>>>
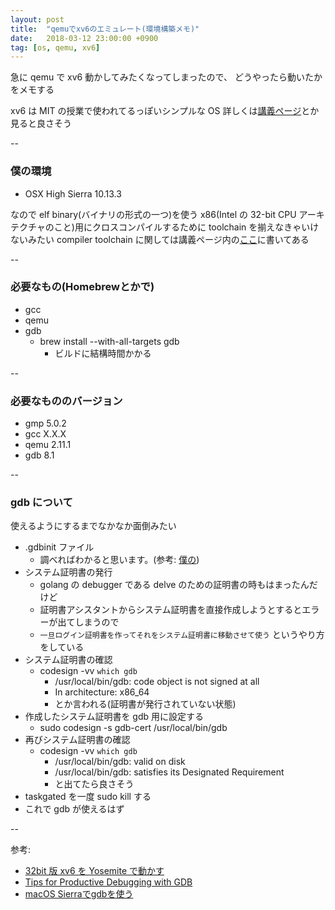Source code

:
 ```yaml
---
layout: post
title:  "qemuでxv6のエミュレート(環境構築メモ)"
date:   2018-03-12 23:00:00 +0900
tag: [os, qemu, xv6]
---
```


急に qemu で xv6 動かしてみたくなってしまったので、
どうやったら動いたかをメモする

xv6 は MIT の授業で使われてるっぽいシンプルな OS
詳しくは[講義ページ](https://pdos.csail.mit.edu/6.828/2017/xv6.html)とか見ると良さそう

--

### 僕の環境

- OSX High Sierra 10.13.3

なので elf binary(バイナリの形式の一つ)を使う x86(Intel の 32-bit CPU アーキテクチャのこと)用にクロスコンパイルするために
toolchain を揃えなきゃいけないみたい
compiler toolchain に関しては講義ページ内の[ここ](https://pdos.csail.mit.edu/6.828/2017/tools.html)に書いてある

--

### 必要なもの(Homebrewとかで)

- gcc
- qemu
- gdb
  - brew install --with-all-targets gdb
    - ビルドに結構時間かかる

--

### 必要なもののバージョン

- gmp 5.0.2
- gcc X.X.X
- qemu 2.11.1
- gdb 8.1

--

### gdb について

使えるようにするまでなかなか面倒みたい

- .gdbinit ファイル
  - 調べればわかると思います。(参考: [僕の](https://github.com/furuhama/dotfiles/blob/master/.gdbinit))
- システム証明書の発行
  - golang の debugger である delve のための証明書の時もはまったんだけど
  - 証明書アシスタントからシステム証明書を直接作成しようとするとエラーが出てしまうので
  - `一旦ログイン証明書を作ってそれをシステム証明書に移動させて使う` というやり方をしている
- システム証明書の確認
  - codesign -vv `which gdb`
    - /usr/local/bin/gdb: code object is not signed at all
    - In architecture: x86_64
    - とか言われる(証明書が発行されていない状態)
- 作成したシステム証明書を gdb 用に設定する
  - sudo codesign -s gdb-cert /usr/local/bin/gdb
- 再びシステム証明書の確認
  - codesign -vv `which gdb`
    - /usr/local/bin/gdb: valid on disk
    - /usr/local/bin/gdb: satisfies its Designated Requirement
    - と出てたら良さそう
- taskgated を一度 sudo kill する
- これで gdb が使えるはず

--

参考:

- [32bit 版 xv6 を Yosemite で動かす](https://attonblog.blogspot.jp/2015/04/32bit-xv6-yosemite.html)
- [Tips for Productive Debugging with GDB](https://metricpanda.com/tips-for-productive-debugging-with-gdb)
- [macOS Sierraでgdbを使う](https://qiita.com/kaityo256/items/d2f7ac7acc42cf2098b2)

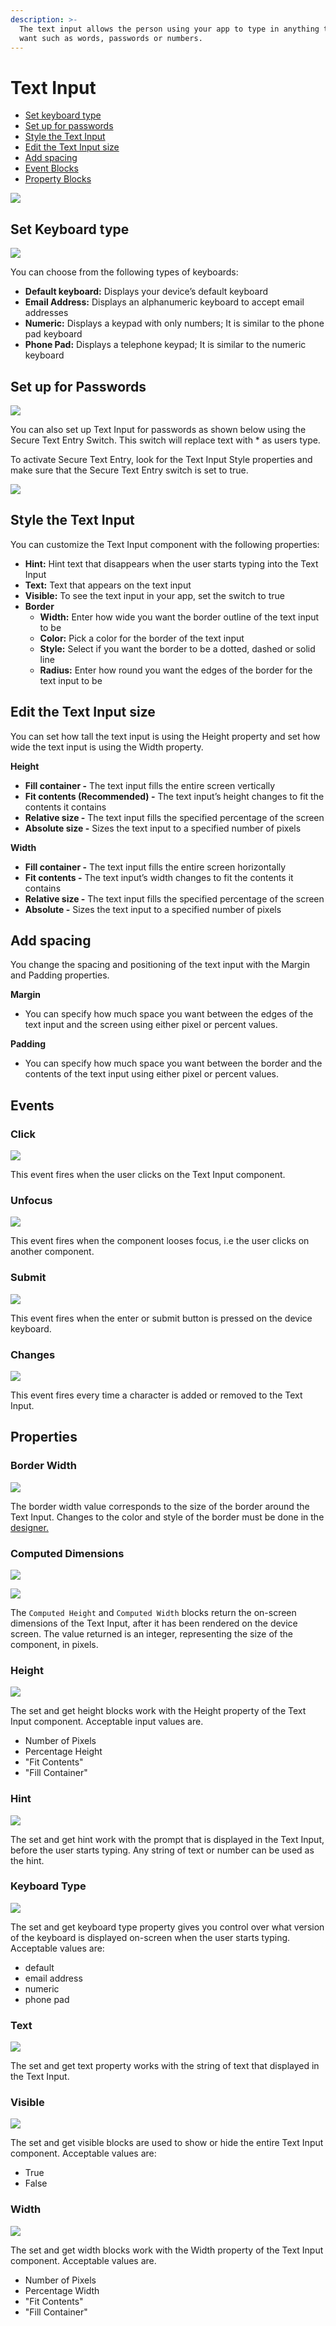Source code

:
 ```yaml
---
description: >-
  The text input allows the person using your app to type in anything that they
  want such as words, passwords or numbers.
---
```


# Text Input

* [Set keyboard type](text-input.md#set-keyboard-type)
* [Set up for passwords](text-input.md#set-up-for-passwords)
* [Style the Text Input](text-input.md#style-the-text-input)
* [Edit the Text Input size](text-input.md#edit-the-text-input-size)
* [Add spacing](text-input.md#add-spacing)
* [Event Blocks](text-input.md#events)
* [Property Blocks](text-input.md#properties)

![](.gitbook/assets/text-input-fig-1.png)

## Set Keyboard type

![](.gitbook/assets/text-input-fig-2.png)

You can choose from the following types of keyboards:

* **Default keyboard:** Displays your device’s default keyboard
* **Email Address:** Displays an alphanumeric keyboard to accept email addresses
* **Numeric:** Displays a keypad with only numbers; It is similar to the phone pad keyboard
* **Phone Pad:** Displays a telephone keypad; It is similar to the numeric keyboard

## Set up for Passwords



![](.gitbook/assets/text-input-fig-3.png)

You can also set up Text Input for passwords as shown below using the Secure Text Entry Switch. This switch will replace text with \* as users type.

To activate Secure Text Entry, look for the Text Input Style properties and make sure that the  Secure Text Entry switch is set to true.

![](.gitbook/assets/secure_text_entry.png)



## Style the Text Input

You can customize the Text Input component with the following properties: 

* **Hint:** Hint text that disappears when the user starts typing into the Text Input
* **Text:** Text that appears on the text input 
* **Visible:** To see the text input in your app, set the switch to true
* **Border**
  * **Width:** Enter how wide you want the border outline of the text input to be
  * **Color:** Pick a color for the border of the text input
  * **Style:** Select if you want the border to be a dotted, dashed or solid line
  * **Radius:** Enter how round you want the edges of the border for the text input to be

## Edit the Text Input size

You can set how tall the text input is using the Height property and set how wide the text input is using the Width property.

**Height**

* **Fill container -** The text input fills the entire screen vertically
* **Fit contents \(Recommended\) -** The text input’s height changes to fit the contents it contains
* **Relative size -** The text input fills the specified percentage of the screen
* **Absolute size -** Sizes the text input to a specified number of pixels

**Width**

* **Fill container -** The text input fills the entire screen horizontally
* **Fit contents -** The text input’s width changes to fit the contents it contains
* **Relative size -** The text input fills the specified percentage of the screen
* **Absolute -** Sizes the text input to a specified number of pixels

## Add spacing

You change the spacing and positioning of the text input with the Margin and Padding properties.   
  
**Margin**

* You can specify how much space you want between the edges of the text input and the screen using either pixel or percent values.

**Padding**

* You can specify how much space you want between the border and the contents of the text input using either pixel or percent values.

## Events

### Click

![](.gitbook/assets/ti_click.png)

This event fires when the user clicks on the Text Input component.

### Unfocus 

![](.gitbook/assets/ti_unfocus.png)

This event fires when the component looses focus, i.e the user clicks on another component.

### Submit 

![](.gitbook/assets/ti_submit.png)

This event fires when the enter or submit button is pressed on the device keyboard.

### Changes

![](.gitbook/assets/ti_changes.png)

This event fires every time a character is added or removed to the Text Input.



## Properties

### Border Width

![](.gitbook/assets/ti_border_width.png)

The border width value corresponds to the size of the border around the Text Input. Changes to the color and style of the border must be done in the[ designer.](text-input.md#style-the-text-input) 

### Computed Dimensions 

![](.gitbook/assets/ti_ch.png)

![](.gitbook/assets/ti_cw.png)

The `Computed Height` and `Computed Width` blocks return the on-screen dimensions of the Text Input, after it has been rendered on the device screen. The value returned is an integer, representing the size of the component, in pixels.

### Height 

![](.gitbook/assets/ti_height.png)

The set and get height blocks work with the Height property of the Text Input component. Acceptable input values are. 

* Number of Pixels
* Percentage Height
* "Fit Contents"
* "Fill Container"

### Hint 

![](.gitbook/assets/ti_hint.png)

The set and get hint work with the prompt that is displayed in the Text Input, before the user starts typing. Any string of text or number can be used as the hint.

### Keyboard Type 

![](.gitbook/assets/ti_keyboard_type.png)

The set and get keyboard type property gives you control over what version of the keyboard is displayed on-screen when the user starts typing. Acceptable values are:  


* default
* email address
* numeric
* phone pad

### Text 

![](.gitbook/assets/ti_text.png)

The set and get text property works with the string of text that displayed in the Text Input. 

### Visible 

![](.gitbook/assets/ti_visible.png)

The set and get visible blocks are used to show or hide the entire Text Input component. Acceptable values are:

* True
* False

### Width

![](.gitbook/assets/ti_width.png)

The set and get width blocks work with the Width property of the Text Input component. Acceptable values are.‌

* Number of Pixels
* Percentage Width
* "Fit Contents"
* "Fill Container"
<<<
PROBLEM REQUIREMENTS: Retype all the entries word for word; the pictures stay out.

EXPECTED ANSWER:
Source code

:
 ```yaml
---
layout: post
title:  "qemuでxv6のエミュレート(環境構築メモ)"
date:   2018-03-12 23:00:00 +0900
tag: [os, qemu, xv6]
---
```


急に qemu で xv6 動かしてみたくなってしまったので、
どうやったら動いたかをメモする

xv6 は MIT の授業で使われてるっぽいシンプルな OS
詳しくは[講義ページ](https://pdos.csail.mit.edu/6.828/2017/xv6.html)とか見ると良さそう

--

### 僕の環境

- OSX High Sierra 10.13.3

なので elf binary(バイナリの形式の一つ)を使う x86(Intel の 32-bit CPU アーキテクチャのこと)用にクロスコンパイルするために
toolchain を揃えなきゃいけないみたい
compiler toolchain に関しては講義ページ内の[ここ](https://pdos.csail.mit.edu/6.828/2017/tools.html)に書いてある

--

### 必要なもの(Homebrewとかで)

- gcc
- qemu
- gdb
  - brew install --with-all-targets gdb
    - ビルドに結構時間かかる

--

### 必要なもののバージョン

- gmp 5.0.2
- gcc X.X.X
- qemu 2.11.1
- gdb 8.1

--

### gdb について

使えるようにするまでなかなか面倒みたい

- .gdbinit ファイル
  - 調べればわかると思います。(参考: [僕の](https://github.com/furuhama/dotfiles/blob/master/.gdbinit))
- システム証明書の発行
  - golang の debugger である delve のための証明書の時もはまったんだけど
  - 証明書アシスタントからシステム証明書を直接作成しようとするとエラーが出てしまうので
  - `一旦ログイン証明書を作ってそれをシステム証明書に移動させて使う` というやり方をしている
- システム証明書の確認
  - codesign -vv `which gdb`
    - /usr/local/bin/gdb: code object is not signed at all
    - In architecture: x86_64
    - とか言われる(証明書が発行されていない状態)
- 作成したシステム証明書を gdb 用に設定する
  - sudo codesign -s gdb-cert /usr/local/bin/gdb
- 再びシステム証明書の確認
  - codesign -vv `which gdb`
    - /usr/local/bin/gdb: valid on disk
    - /usr/local/bin/gdb: satisfies its Designated Requirement
    - と出てたら良さそう
- taskgated を一度 sudo kill する
- これで gdb が使えるはず

--

参考:

- [32bit 版 xv6 を Yosemite で動かす](https://attonblog.blogspot.jp/2015/04/32bit-xv6-yosemite.html)
- [Tips for Productive Debugging with GDB](https://metricpanda.com/tips-for-productive-debugging-with-gdb)
- [macOS Sierraでgdbを使う](https://qiita.com/kaityo256/items/d2f7ac7acc42cf2098b2)

Source code

:
 ```yaml
---
description: >-
  The text input allows the person using your app to type in anything that they
  want such as words, passwords or numbers.
---
```


# Text Input

* [Set keyboard type](text-input.md#set-keyboard-type)
* [Set up for passwords](text-input.md#set-up-for-passwords)
* [Style the Text Input](text-input.md#style-the-text-input)
* [Edit the Text Input size](text-input.md#edit-the-text-input-size)
* [Add spacing](text-input.md#add-spacing)
* [Event Blocks](text-input.md#events)
* [Property Blocks](text-input.md#properties)

![](.gitbook/assets/text-input-fig-1.png)

## Set Keyboard type

![](.gitbook/assets/text-input-fig-2.png)

You can choose from the following types of keyboards:

* **Default keyboard:** Displays your device’s default keyboard
* **Email Address:** Displays an alphanumeric keyboard to accept email addresses
* **Numeric:** Displays a keypad with only numbers; It is similar to the phone pad keyboard
* **Phone Pad:** Displays a telephone keypad; It is similar to the numeric keyboard

## Set up for Passwords



![](.gitbook/assets/text-input-fig-3.png)

You can also set up Text Input for passwords as shown below using the Secure Text Entry Switch. This switch will replace text with \* as users type.

To activate Secure Text Entry, look for the Text Input Style properties and make sure that the  Secure Text Entry switch is set to true.

![](.gitbook/assets/secure_text_entry.png)



## Style the Text Input

You can customize the Text Input component with the following properties: 

* **Hint:** Hint text that disappears when the user starts typing into the Text Input
* **Text:** Text that appears on the text input 
* **Visible:** To see the text input in your app, set the switch to true
* **Border**
  * **Width:** Enter how wide you want the border outline of the text input to be
  * **Color:** Pick a color for the border of the text input
  * **Style:** Select if you want the border to be a dotted, dashed or solid line
  * **Radius:** Enter how round you want the edges of the border for the text input to be

## Edit the Text Input size

You can set how tall the text input is using the Height property and set how wide the text input is using the Width property.

**Height**

* **Fill container -** The text input fills the entire screen vertically
* **Fit contents \(Recommended\) -** The text input’s height changes to fit the contents it contains
* **Relative size -** The text input fills the specified percentage of the screen
* **Absolute size -** Sizes the text input to a specified number of pixels

**Width**

* **Fill container -** The text input fills the entire screen horizontally
* **Fit contents -** The text input’s width changes to fit the contents it contains
* **Relative size -** The text input fills the specified percentage of the screen
* **Absolute -** Sizes the text input to a specified number of pixels

## Add spacing

You change the spacing and positioning of the text input with the Margin and Padding properties.   
  
**Margin**

* You can specify how much space you want between the edges of the text input and the screen using either pixel or percent values.

**Padding**

* You can specify how much space you want between the border and the contents of the text input using either pixel or percent values.

## Events

### Click

![](.gitbook/assets/ti_click.png)

This event fires when the user clicks on the Text Input component.

### Unfocus 

![](.gitbook/assets/ti_unfocus.png)

This event fires when the component looses focus, i.e the user clicks on another component.

### Submit 

![](.gitbook/assets/ti_submit.png)

This event fires when the enter or submit button is pressed on the device keyboard.

### Changes

![](.gitbook/assets/ti_changes.png)

This event fires every time a character is added or removed to the Text Input.



## Properties

### Border Width

![](.gitbook/assets/ti_border_width.png)

The border width value corresponds to the size of the border around the Text Input. Changes to the color and style of the border must be done in the[ designer.](text-input.md#style-the-text-input) 

### Computed Dimensions 

![](.gitbook/assets/ti_ch.png)

![](.gitbook/assets/ti_cw.png)

The `Computed Height` and `Computed Width` blocks return the on-screen dimensions of the Text Input, after it has been rendered on the device screen. The value returned is an integer, representing the size of the component, in pixels.

### Height 

![](.gitbook/assets/ti_height.png)

The set and get height blocks work with the Height property of the Text Input component. Acceptable input values are. 

* Number of Pixels
* Percentage Height
* "Fit Contents"
* "Fill Container"

### Hint 

![](.gitbook/assets/ti_hint.png)

The set and get hint work with the prompt that is displayed in the Text Input, before the user starts typing. Any string of text or number can be used as the hint.

### Keyboard Type 

![](.gitbook/assets/ti_keyboard_type.png)

The set and get keyboard type property gives you control over what version of the keyboard is displayed on-screen when the user starts typing. Acceptable values are:  


* default
* email address
* numeric
* phone pad

### Text 

![](.gitbook/assets/ti_text.png)

The set and get text property works with the string of text that displayed in the Text Input. 

### Visible 

![](.gitbook/assets/ti_visible.png)

The set and get visible blocks are used to show or hide the entire Text Input component. Acceptable values are:

* True
* False

### Width

![](.gitbook/assets/ti_width.png)

The set and get width blocks work with the Width property of the Text Input component. Acceptable values are.‌

* Number of Pixels
* Percentage Width
* "Fit Contents"
* "Fill Container"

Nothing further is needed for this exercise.